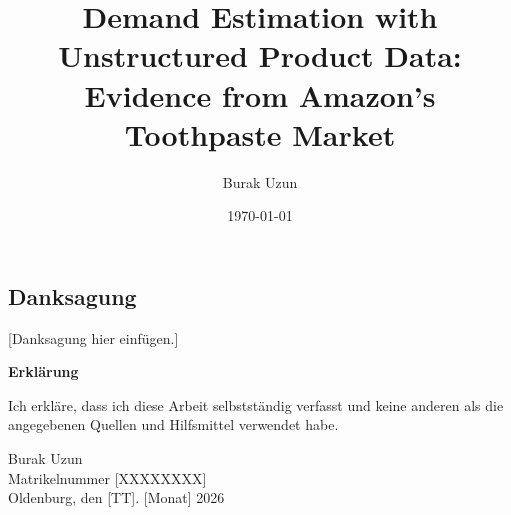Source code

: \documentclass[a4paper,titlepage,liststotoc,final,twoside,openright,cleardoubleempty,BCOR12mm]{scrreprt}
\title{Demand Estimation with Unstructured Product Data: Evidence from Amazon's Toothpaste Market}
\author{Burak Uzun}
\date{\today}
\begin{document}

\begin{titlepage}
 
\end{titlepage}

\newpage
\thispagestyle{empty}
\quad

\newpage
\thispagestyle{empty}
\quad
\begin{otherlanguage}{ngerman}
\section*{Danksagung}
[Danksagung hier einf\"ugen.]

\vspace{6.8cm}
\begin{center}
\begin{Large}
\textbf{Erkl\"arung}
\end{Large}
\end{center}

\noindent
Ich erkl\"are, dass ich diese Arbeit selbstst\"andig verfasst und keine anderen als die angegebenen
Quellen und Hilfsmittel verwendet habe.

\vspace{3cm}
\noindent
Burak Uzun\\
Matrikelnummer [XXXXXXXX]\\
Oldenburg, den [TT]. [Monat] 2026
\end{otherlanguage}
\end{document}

==

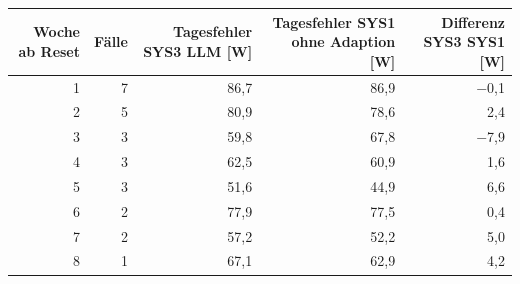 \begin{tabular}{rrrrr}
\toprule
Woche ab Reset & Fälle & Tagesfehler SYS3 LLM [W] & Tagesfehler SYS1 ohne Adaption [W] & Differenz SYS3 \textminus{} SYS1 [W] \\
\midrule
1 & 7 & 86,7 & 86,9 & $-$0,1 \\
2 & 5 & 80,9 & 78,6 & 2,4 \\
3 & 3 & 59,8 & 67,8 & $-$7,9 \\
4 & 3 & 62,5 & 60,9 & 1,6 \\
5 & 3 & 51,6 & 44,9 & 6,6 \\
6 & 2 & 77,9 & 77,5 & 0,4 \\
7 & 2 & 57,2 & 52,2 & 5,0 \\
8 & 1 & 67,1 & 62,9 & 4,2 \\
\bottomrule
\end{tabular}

* **Assignment**
Range to copy from the records above: the line containing "Source code" to the line containing "als die angegebenen", both included. Output those lines exactly and only those, skipping pictures.

* **Solution to the problem**
Source code

: \documentclass[a4paper,titlepage,liststotoc,final,twoside,openright,cleardoubleempty,BCOR12mm]{scrreprt}
\title{Demand Estimation with Unstructured Product Data: Evidence from Amazon's Toothpaste Market}
\author{Burak Uzun}
\date{\today}
\begin{document}

\begin{titlepage}
 
\end{titlepage}

\newpage
\thispagestyle{empty}
\quad

\newpage
\thispagestyle{empty}
\quad
\begin{otherlanguage}{ngerman}
\section*{Danksagung}
[Danksagung hier einf\"ugen.]

\vspace{6.8cm}
\begin{center}
\begin{Large}
\textbf{Erkl\"arung}
\end{Large}
\end{center}

\noindent
Ich erkl\"are, dass ich diese Arbeit selbstst\"andig verfasst und keine anderen als die angegebenen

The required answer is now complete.